Aleksandar R.
Sponsor: RAAL 1995
VM has toroidal output transfomers designed by Menno Van Der Ven.Thanks guys. Interestingly the VM1 has the "disadvantage" of having an output transformer and that's widely regarded as the best ribbon amp. Seems the right pairing of tube speaker amp + TI-1b should be able to get close in performance to the VM1. Furthermore Alex even has stated having two smaller transformers can have benefits such as lower parasitic inductance (such as two 10:1 transformers vs a single 100:1) and in theory the TI-1b could perform better than a direct drive amp because of this.
With a single toroid, you actually can sort out the parasitic inductance at 100:1 ratios.
You can't do that as easily with other cores that are not all covered with windings. It can be done, but at much greater complexity.
With the majority of tube amps out there that have their transformers optimized for ~20:1 ratio, the TI adds the missing ratio ( ~5.5:1 for the 8 Ohms version) with very little parasitics of it's own, allowing those amps to be used with very little penalty, like detectable by measurements but not significant enough to be audible as a difference.
It's the same thing we're doing in tweeters for speakers. Every True-Ribbon tweeter has a built-in impedance matching transformer, converting it to 8 Ohms, but the bandwidth is there, transparency is there, all good. Whether you play that speaker on solid-state or tube amps, the highs are usually better than with other types of tweeters, there's more detail, more air, so much so that historically, it was never necessary to make direct drive amps for ribbon tweeters. If the transformer was such a disadvantage, direct drive ribbon tweeters would have to come to exist by now, but they don't.

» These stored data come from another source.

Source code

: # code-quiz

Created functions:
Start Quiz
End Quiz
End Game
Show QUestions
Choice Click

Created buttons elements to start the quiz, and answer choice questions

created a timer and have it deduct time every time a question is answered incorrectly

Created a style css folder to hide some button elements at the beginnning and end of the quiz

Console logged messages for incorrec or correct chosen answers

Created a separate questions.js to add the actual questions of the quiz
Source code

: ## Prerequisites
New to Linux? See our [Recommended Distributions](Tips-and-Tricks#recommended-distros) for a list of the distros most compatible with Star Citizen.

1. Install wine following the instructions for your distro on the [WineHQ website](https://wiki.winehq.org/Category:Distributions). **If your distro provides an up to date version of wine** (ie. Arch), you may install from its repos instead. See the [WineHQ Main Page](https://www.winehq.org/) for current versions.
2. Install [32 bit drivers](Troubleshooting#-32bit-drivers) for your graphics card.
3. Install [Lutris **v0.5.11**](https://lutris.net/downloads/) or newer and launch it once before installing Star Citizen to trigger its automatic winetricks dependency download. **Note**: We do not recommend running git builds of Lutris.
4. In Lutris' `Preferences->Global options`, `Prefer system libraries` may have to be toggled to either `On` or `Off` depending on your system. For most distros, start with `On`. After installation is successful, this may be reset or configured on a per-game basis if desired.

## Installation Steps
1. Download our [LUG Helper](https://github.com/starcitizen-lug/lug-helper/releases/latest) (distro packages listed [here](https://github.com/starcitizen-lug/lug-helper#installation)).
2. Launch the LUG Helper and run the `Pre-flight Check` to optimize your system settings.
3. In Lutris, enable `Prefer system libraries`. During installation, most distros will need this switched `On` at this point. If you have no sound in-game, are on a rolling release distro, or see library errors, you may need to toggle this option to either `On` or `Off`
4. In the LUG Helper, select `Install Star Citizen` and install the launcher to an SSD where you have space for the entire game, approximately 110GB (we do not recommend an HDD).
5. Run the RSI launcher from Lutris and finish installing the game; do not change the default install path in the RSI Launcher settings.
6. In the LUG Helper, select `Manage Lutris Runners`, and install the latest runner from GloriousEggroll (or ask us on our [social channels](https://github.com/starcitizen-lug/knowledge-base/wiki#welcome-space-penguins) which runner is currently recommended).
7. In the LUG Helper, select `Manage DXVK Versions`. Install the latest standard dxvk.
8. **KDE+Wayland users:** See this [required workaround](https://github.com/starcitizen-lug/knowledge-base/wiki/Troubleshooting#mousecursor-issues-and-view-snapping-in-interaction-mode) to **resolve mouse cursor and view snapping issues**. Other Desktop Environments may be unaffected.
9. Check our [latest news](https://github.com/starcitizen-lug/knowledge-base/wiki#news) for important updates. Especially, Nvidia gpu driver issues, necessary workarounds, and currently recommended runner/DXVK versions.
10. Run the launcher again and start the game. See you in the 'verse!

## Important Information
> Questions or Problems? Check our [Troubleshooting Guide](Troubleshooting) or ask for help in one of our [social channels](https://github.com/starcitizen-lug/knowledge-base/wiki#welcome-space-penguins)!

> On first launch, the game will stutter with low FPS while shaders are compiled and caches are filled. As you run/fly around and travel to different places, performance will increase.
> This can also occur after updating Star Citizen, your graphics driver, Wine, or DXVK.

So, there's no real drama here. Just engineering problems that were successfully solved long ago and then adjusted for headphone application.
The problem with ribbon headphones is that I have to split the system. I can't put transformers on your head because of weight, so I had to engineer cables that will connect the transformer to the ribbon, with the least penalty possible. The cable is the real problem in this equation, not the transformer, but that's whole another story...
In essence, it's a system where cable must meet 0.25 Ohms and <0.8uH at total desired length, to be able to work with TI and VM.
The HSA, because of a ballast resistor, doesn't need the right cable resistance and it walks all over 4x greater cable inductance.
JotR needs a cable of >0.4 Ohms, preferably with 1.8uH at total length.